# TASK OBJECTIVE
Copy every line of the records below that holds the word "done".

Records from a data source:
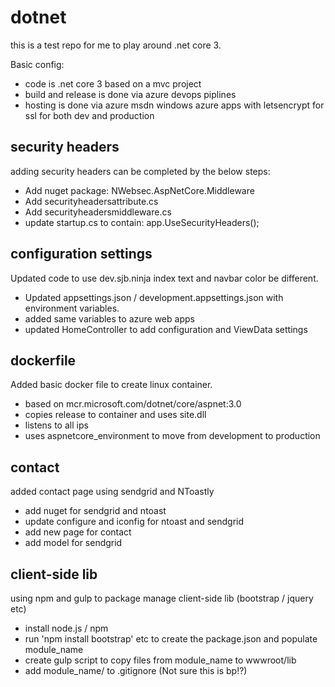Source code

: # dotnet

this is a test repo for me to play around .net core 3. 

Basic config: 

- code is .net core 3 based on a mvc project 
- build and release is done via azure devops piplines 
- hosting is done via azure msdn windows azure apps with letsencrypt for ssl for both dev and production

## security headers

adding security headers can be completed by the below steps:

- Add nuget package: NWebsec.AspNetCore.Middleware
- Add securityheadersattribute.cs
- Add securityheadersmiddleware.cs
- update startup.cs to contain: app.UseSecurityHeaders();

## configuration settings

Updated code to use dev.sjb.ninja index text and navbar color be different.

- Updated appsettings.json / development.appsettings.json with environment variables.
- added same variables to azure web apps
- updated HomeController to add configuration and ViewData settings

## dockerfile

Added basic docker file to create linux container.

- based on mcr.microsoft.com/dotnet/core/aspnet:3.0
- copies release to container and uses site.dll
- listens to all ips
- uses aspnetcore_environment to move from development to production

## contact

added contact page using sendgrid and NToastly

- add nuget for sendgrid and ntoast
- update configure and iconfig for ntoast and sendgrid
- add new page for contact
- add model for sendgrid

## client-side lib

using npm and gulp to package manage client-side lib (bootstrap / jquery etc)

- install node.js / npm
- run 'npm install bootstrap' etc to create the package.json and populate module_name
- create gulp script to copy files from module_name to wwwroot/lib
- add module_name/ to .gitignore (Not sure this is bp!?)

# RESPONSE AREA
- build and release is done via azure devops piplines 
- hosting is done via azure msdn windows azure apps with letsencrypt for ssl for both dev and production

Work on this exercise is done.